### Working data

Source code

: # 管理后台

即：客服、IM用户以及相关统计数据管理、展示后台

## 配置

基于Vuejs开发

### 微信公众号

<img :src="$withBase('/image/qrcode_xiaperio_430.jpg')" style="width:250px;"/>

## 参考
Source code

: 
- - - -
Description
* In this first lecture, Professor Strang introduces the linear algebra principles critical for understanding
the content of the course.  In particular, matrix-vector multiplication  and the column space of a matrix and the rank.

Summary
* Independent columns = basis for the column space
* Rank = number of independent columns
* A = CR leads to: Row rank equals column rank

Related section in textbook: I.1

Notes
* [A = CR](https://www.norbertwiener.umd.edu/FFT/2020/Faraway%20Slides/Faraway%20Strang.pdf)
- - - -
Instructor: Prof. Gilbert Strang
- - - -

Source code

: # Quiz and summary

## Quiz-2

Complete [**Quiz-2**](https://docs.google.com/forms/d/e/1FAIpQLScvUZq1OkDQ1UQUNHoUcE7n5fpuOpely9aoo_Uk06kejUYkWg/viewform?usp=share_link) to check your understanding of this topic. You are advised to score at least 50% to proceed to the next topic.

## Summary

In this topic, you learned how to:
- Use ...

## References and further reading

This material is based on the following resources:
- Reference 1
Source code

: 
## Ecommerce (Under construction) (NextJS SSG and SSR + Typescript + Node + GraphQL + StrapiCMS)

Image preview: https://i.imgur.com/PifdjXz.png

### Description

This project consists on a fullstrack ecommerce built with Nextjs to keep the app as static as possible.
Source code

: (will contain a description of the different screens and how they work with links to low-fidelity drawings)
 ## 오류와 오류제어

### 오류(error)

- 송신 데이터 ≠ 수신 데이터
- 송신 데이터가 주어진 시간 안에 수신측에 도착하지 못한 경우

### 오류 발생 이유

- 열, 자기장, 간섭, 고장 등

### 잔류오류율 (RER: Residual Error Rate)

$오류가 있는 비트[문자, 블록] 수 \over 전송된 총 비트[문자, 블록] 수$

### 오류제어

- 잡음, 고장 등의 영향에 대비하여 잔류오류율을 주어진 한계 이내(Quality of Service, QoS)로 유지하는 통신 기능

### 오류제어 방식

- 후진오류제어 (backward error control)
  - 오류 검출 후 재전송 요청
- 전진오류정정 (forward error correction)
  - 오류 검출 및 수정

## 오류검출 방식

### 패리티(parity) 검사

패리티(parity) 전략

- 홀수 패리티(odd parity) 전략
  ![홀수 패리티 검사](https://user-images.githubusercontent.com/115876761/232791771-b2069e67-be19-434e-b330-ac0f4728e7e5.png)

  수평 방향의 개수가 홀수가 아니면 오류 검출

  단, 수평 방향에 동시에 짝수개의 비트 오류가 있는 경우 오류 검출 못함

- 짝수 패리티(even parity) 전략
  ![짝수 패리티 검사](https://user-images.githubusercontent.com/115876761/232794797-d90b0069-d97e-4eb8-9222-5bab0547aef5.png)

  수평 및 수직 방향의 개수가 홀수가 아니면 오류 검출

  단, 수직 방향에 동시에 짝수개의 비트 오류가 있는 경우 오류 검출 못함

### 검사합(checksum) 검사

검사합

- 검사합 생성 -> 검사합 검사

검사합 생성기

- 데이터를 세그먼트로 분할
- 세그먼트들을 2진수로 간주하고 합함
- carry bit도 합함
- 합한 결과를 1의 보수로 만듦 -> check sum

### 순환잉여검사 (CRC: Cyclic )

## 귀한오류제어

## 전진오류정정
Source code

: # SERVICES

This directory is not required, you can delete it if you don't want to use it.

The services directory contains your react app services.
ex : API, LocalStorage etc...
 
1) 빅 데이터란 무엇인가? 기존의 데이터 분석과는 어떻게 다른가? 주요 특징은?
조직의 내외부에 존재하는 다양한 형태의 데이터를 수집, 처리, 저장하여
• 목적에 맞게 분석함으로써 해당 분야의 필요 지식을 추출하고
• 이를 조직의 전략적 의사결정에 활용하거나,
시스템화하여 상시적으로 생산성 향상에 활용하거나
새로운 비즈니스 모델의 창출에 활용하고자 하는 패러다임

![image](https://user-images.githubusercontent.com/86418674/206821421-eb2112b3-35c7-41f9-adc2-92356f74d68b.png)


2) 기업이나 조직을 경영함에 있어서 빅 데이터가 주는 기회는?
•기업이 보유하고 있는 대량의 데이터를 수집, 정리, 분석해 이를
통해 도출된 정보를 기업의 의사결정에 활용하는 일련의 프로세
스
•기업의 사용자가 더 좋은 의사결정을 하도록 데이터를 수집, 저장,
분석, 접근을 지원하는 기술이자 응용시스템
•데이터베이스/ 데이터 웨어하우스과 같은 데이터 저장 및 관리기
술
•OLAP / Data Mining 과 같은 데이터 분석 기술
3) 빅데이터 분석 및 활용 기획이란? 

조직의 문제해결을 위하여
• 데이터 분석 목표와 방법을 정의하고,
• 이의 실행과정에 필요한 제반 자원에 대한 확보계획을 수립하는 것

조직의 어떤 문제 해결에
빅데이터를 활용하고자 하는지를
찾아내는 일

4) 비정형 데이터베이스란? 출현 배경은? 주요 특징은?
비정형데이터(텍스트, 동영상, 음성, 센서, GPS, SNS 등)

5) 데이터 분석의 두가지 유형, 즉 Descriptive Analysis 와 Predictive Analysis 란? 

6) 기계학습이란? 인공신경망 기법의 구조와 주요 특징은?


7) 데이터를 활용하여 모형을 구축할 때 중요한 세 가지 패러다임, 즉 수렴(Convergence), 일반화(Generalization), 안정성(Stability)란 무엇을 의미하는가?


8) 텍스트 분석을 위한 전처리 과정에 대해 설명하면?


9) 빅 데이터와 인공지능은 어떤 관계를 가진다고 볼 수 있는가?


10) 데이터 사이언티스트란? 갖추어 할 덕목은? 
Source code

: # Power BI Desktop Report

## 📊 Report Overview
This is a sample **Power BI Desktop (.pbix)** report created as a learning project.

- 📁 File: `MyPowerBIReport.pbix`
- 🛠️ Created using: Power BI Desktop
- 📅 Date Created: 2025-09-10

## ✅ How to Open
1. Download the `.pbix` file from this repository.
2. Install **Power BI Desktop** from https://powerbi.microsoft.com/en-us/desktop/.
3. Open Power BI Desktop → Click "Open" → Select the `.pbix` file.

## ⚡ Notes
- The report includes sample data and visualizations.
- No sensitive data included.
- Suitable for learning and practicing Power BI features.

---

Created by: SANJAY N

### What you will do
Every line of the listing above is to be repeated exactly as written.

### Response to the exercise
Source code

: # 管理后台

即：客服、IM用户以及相关统计数据管理、展示后台

## 配置

基于Vuejs开发

### 微信公众号

<img :src="$withBase('/image/qrcode_xiaperio_430.jpg')" style="width:250px;"/>

## 参考
Source code

: 
- - - -
Description
* In this first lecture, Professor Strang introduces the linear algebra principles critical for understanding
the content of the course.  In particular, matrix-vector multiplication  and the column space of a matrix and the rank.

Summary
* Independent columns = basis for the column space
* Rank = number of independent columns
* A = CR leads to: Row rank equals column rank

Related section in textbook: I.1

Notes
* [A = CR](https://www.norbertwiener.umd.edu/FFT/2020/Faraway%20Slides/Faraway%20Strang.pdf)
- - - -
Instructor: Prof. Gilbert Strang
- - - -

Source code

: # Quiz and summary

## Quiz-2

Complete [**Quiz-2**](https://docs.google.com/forms/d/e/1FAIpQLScvUZq1OkDQ1UQUNHoUcE7n5fpuOpely9aoo_Uk06kejUYkWg/viewform?usp=share_link) to check your understanding of this topic. You are advised to score at least 50% to proceed to the next topic.

## Summary

In this topic, you learned how to:
- Use ...

## References and further reading

This material is based on the following resources:
- Reference 1
Source code

: 
## Ecommerce (Under construction) (NextJS SSG and SSR + Typescript + Node + GraphQL + StrapiCMS)

Image preview: https://i.imgur.com/PifdjXz.png

### Description

This project consists on a fullstrack ecommerce built with Nextjs to keep the app as static as possible.
Source code

: (will contain a description of the different screens and how they work with links to low-fidelity drawings)
 ## 오류와 오류제어

### 오류(error)

- 송신 데이터 ≠ 수신 데이터
- 송신 데이터가 주어진 시간 안에 수신측에 도착하지 못한 경우

### 오류 발생 이유

- 열, 자기장, 간섭, 고장 등

### 잔류오류율 (RER: Residual Error Rate)

$오류가 있는 비트[문자, 블록] 수 \over 전송된 총 비트[문자, 블록] 수$

### 오류제어

- 잡음, 고장 등의 영향에 대비하여 잔류오류율을 주어진 한계 이내(Quality of Service, QoS)로 유지하는 통신 기능

### 오류제어 방식

- 후진오류제어 (backward error control)
  - 오류 검출 후 재전송 요청
- 전진오류정정 (forward error correction)
  - 오류 검출 및 수정

## 오류검출 방식

### 패리티(parity) 검사

패리티(parity) 전략

- 홀수 패리티(odd parity) 전략
  ![홀수 패리티 검사](https://user-images.githubusercontent.com/115876761/232791771-b2069e67-be19-434e-b330-ac0f4728e7e5.png)

  수평 방향의 개수가 홀수가 아니면 오류 검출

  단, 수평 방향에 동시에 짝수개의 비트 오류가 있는 경우 오류 검출 못함

- 짝수 패리티(even parity) 전략
  ![짝수 패리티 검사](https://user-images.githubusercontent.com/115876761/232794797-d90b0069-d97e-4eb8-9222-5bab0547aef5.png)

  수평 및 수직 방향의 개수가 홀수가 아니면 오류 검출

  단, 수직 방향에 동시에 짝수개의 비트 오류가 있는 경우 오류 검출 못함

### 검사합(checksum) 검사

검사합

- 검사합 생성 -> 검사합 검사

검사합 생성기

- 데이터를 세그먼트로 분할
- 세그먼트들을 2진수로 간주하고 합함
- carry bit도 합함
- 합한 결과를 1의 보수로 만듦 -> check sum

### 순환잉여검사 (CRC: Cyclic )

## 귀한오류제어

## 전진오류정정
Source code

: # SERVICES

This directory is not required, you can delete it if you don't want to use it.

The services directory contains your react app services.
ex : API, LocalStorage etc...
 
1) 빅 데이터란 무엇인가? 기존의 데이터 분석과는 어떻게 다른가? 주요 특징은?
조직의 내외부에 존재하는 다양한 형태의 데이터를 수집, 처리, 저장하여
• 목적에 맞게 분석함으로써 해당 분야의 필요 지식을 추출하고
• 이를 조직의 전략적 의사결정에 활용하거나,
시스템화하여 상시적으로 생산성 향상에 활용하거나
새로운 비즈니스 모델의 창출에 활용하고자 하는 패러다임

![image](https://user-images.githubusercontent.com/86418674/206821421-eb2112b3-35c7-41f9-adc2-92356f74d68b.png)


2) 기업이나 조직을 경영함에 있어서 빅 데이터가 주는 기회는?
•기업이 보유하고 있는 대량의 데이터를 수집, 정리, 분석해 이를
통해 도출된 정보를 기업의 의사결정에 활용하는 일련의 프로세
스
•기업의 사용자가 더 좋은 의사결정을 하도록 데이터를 수집, 저장,
분석, 접근을 지원하는 기술이자 응용시스템
•데이터베이스/ 데이터 웨어하우스과 같은 데이터 저장 및 관리기
술
•OLAP / Data Mining 과 같은 데이터 분석 기술
3) 빅데이터 분석 및 활용 기획이란? 

조직의 문제해결을 위하여
• 데이터 분석 목표와 방법을 정의하고,
• 이의 실행과정에 필요한 제반 자원에 대한 확보계획을 수립하는 것

조직의 어떤 문제 해결에
빅데이터를 활용하고자 하는지를
찾아내는 일

4) 비정형 데이터베이스란? 출현 배경은? 주요 특징은?
비정형데이터(텍스트, 동영상, 음성, 센서, GPS, SNS 등)

5) 데이터 분석의 두가지 유형, 즉 Descriptive Analysis 와 Predictive Analysis 란? 

6) 기계학습이란? 인공신경망 기법의 구조와 주요 특징은?


7) 데이터를 활용하여 모형을 구축할 때 중요한 세 가지 패러다임, 즉 수렴(Convergence), 일반화(Generalization), 안정성(Stability)란 무엇을 의미하는가?


8) 텍스트 분석을 위한 전처리 과정에 대해 설명하면?


9) 빅 데이터와 인공지능은 어떤 관계를 가진다고 볼 수 있는가?


10) 데이터 사이언티스트란? 갖추어 할 덕목은? 
Source code

: # Power BI Desktop Report

## 📊 Report Overview
This is a sample **Power BI Desktop (.pbix)** report created as a learning project.

- 📁 File: `MyPowerBIReport.pbix`
- 🛠️ Created using: Power BI Desktop
- 📅 Date Created: 2025-09-10

## ✅ How to Open
1. Download the `.pbix` file from this repository.
2. Install **Power BI Desktop** from https://powerbi.microsoft.com/en-us/desktop/.
3. Open Power BI Desktop → Click "Open" → Select the `.pbix` file.

## ⚡ Notes
- The report includes sample data and visualizations.
- No sensitive data included.
- Suitable for learning and practicing Power BI features.

---

Created by: SANJAY N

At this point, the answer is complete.